Add yet another out-of-body moment to this whole experience. Not only am I going to meet Deidre LaRochelle, but we’re going to jabber over shared insecurities. I waffle betweenOut of My LeagueandIn Over My Headas the title for my upcoming day.
When we head for his car, from force of habit, I walk to the passenger side, which in Ireland is the driver’s side.
He raises an eyebrow. “Ready to give left-side driving a go?”
“That road out to the studio didn’t appear to have sides.”
Bobby laughs. “You’ll find that a lot. Best advice for a beginner: if someone’s coming at you, slow down, move to the left, and let them blow by you.”
To my dismay, he settles into the passenger seat and waits for me to get behind the wheel.
He grins. “On my first day here, driving on a country road that makes the one to the studio look like a super highway”—he shakes his head—“I came face to face with a Guinness delivery truck. The guy waved at me to back up.”
I slip into the driver’s seat. “Did you?”
“If you could call it that. Backing up while I looked over the wrong shoulder and driving a stick shift made me weave like a drunk on a tightrope.”
I try to escape the car, but he puts a hand on my arm.
“I angled my way into a shallow ditch smack up against the hedge.” He raises a finger. “Not on purpose, mind you.” Bobby glides his arm forward. “The truck squeezed by so close, if my window had been down, I could have tapped every silver drum as it passed.”
“And this story encourages me how?”
He hands me the keys. “Take your shot, Bettencourt. If we face off with a Guinness truck, we’ll switch seats.”
Thankfully, Bobby’s black Hyundai is an automatic. Given the road to The Clan is private, I pull off a successful maiden voyage as an Irish driver.
As soon as I crunch onto the gravel parking lot—a.k.a. car park—and stop the car, Bobby springs out to examine the paint job on his side. Maybe I did get a little close to the hedges.
“Did I scratch it?”
Bobby licks his finger and rubs a hair-width streak on the shiny ebony door. “All good.”
My knees nearly buckle in relief when evidence of my driving “oops” buffs out. I suppose I should consider buying a cheap used car. I can’t expect Bobby or Patrick—and certainly not Jack—to drive me everywhere. “Got any leads on a used VW Golf I can blow my life savings on?”
He slings an arm around my shoulder in what seems like a brotherly gesture. “I’ll see if Patrick has any connections.”
Out of habit, my brain screams for him not to touch me this close to where people might see. For the last two years, I’ve been on guard with Treat at work or anywhere else we might run into to someone who knows us. An arm around the shoulder probably means nothing to Bobby. I’ve got to calm down.

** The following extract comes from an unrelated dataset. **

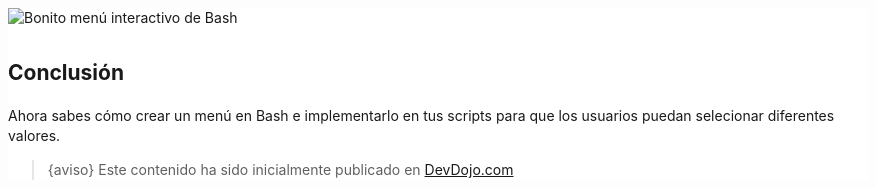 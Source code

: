 ![Bonito menú interactivo de Bash](https://imgur.com/8EgxX4m.png)

## Conclusión

Ahora sabes cómo crear un menú en Bash e implementarlo en tus scripts para que los usuarios puedan selecionar diferentes valores.

>{aviso} Este contenido ha sido inicialmente publicado en [DevDojo.com](https://devdojo.com/bobbyiliev/how-to-work-with-json-in-bash-using-jq)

I nudge my purse so it slides to my elbow, giving me an excuse to break free and readjust. “May I sit in on your meeting with Benj and Benny? Get the feel of the rewriting process?”
“Absolutely.” He holds the glass doors into the foyer open. “You will be the one typing up the changes.”
We make it all the way to the writer’s room without running into Jack. Benj and Benny hover by a counter in the corner, doctoring their coffees. Bobby shouts across the room to them. “Okay, you’ve got fifteen minutes. Sell me.”
A tempting spread of super fancy donuts flanks the coffeemaker. There’s a particularly delicious looking peanut butter chocolate one. I hope it stays unclaimed until we finish.
We huddle in the corner of the long table while B and B pitch changes. I’m impressed with the efficiency of the quick negotiations between the three. With minimal cross outs and notes in the margins, a new version is born.
Benj plunks the script into my hands. I’m about to make a clean getaway to my niche of an office when Jack strides into the writer’s room. The moment we share space, little quivers erupt all over my body.
Bobby glances at his watch. “Cutting it close, J. The van heads out to location in five minutes.”
It’s then I notice Jack’s getup. He’s wearing a black parka over a long tunic. His hair is especially blond. It must have been dyed, or at least touched up, this morning for the shoot.
Jack smiles. “The donuts are better in here.” He goes straight for my peanut butter and chocolate prize.
Bobby turns to me. “We need ten copies of the new pages, and email the changes to everyone. Get Patrick to bring you up to the location when you’ve got them. See you in a few.”